"O quadro negro"
EXPRESSO/Actual de 20 08 2005
Pintar, entre programar e acontecer
Foto: Sem título, 2005, guache sobre papel
Entra-se na Capela da Misericórdia pela porta lateral que dá para o largo da Matriz, para o mar e a casa branca e azul do Centro Cultural. A pequena porta recorta a pintura em frente, que ao entrarmos se amplia até aos seus imensos 3,70 x 2,96 metros, de um negro brilhante, aparentemente liso e uniforme, estriado por linhas brancas e cinzentas que a percorrem horizontalmente de bordo a bordo. Vendo melhor, a horizontalidade é apenas aparente; as linhas paralelas começam, à esquerda, no sentido da leitura, por um breve movimento ascendente e quebram-se logo a seguir para iniciarem a travessia da tela, não exactamente na horizontal mas sim levemente oblíquas, descendo tão lentamente que o olhar não o distingue de imediato.
O traço é regular, visivelmente apoiado numa régua mas não mecânico, e
cintila sobre o fundo negro com espessuras alternadas e intensidades
regularmente variáveis de branco e cinzento - não é como um padrão ou
um sistema padronizado que essa regularidade se vê, mas como um
acontecer imponderável, regrado mas ao mesmo tempo imprevisto. Esse
negro brilhante do óleo também não é uma superfície invariável ou
uniforme. Para além dos acidentes introduzidos pelos reflexos da luz
projectada (apetece voltar com diferentes ambientes luminosos, de dia
com luz zenital difusa e ao poente que entrará pela porta em frente),
há vestígios e relevos que ficaram de estados anteriores da pintura e
pequenas manchas esbranquiçadas e irregulares que acontecem por
acidente ou voluntária vontade de imperfeição.

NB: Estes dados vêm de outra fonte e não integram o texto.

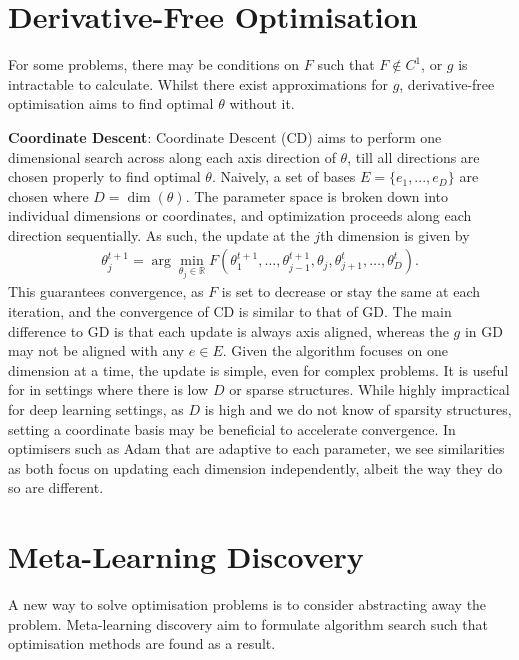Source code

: \section{Derivative-Free Optimisation}
For some problems, there may be conditions on $F$ such that $F \notin C^1$, or $g$ is intractable to calculate. Whilst there exist approximations for $g$, derivative-free optimisation aims to find optimal $\theta$ without it.

\textbf{Coordinate Descent}: Coordinate Descent (CD) aims to perform one dimensional search across along each axis direction of $\theta$, till all directions are chosen properly to find optimal $\theta$. Naively, a set of bases $E = \{e_1, ..., e_D \}$ are chosen where $D = \dim(\theta)$. The parameter space is broken down into individual dimensions or coordinates, and optimization proceeds along each direction sequentially. As such, the update at the $j$th dimension is given by
\begin{align}
\theta^{t+1}_j = \arg\min_{\theta_j \in \mathbb{R}} F(\theta^{t+1}_1, \dots, \theta^{t+1}_{j-1}, \theta_j, \theta^t_{j+1}, \dots, \theta^t_D).
\end{align}
This guarantees convergence, as $F$ is set to decrease or stay the same at each iteration, and the convergence of CD is similar to that of GD. The main difference to GD is that each update is always axis aligned, whereas the $g$ in GD may not be aligned with any $e \in E$. Given the algorithm focuses on one dimension at a time, the update is simple, even for complex problems. It is useful for in settings where there is low $D$ or sparse structures. While highly impractical for deep learning settings, as $D$ is high and we do not know of sparsity structures, setting a coordinate basis may be beneficial to accelerate convergence. In optimisers such as Adam that are adaptive to each parameter, we see similarities as both focus on updating each dimension independently, albeit the way they do so are different. 


\section{Meta-Learning Discovery}
A new way to solve optimisation problems is to consider abstracting away the problem. Meta-learning discovery aim to formulate algorithm search such that optimisation methods are found as a result.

Poderia ser um céu nocturno e o movimento das estrelas quando uma
fotografia as regista numa longa exposição, mas o negro e as linhas
claras são aqui poderosamente materiais, e diante do quadro (completo
em si mesmo, não um fragmento de algo que os bordos recortem)
suspendem-se as tentativas de encontrar uma referência conhecida que o
explique. Ele basta-se a si mesmo, com a sua imensa superfície vertical
e as estrias quase horizontais que a atravessam, entre a regularidade
exacta e ao mesmo tempo vibrátil da sua estrutura equilibrada e a
fractura subtil das duas oblíquas desiguais. Visto no espaço da capela,
ao lado do púlpito elevado e lateral ao grande altar de talha dourada,
poder-se-ia procurar um propósito de diálogo com o sagrado, ou com a
razão humana do sublime, mas a realidade é que essa é apenas uma
temporária condição de exposição, antes de outros destinos e outras
leituras. Mais do que esse momentâneo local e as sugestões
iconográficas que ele pode motivar, importará o lugar desta pintura na
sequência do trabalho do pintor, lembrando outras barras, bandas,
riscas, grelhas, que atravessam as telas. Ou podem vir à memória as
pinturas negras de Frank Stella, com as suas bandas estáticas sobre o
fundo plano e impessoal do esmalte, simétricas e voluntariamente pobres
no seu rígido programa formal. Mas essa aparente semelhança muda-se
logo num feixe de diferenças, como se a mesma aparente redução inicial
dos meios fosse, afinal, um ponto de partida para outros destinos e
olhares em aberto.
No catálogo, um texto de João Miguel Fernandes Jorge refere esta mesma
tela mas com diferentes configurações (a segunda vez já num Post
Scriptum que revê a observação inicial). É uma outra pista sobre o
trabalho do pintor, que insatisfeito com o seu quadro o refaz e depois
o recomeça, já inteiramente diferente. Nesse passo de avaliação crítica
do seu quadro, no próprio processo de o fazer, está inscrita a questão
decisiva dos critérios que distinguem a qualidade intrínseca de um obra
(quando a ausência ou indiferença dos critérios de qualidade se tornou
para muitos uma regra). O que teria falhado nessa obra que passava à
pintura sobre tela e ao muito grande formato a linha de trabalho gerada
pelas grelhas de rectângulos que vemos na série paralela de pinturas
sobre papel, na variabilidade aleatoriamente experimentada da sua
estrutura pré-definida, igualmente expostas e excelentes em si mesmas?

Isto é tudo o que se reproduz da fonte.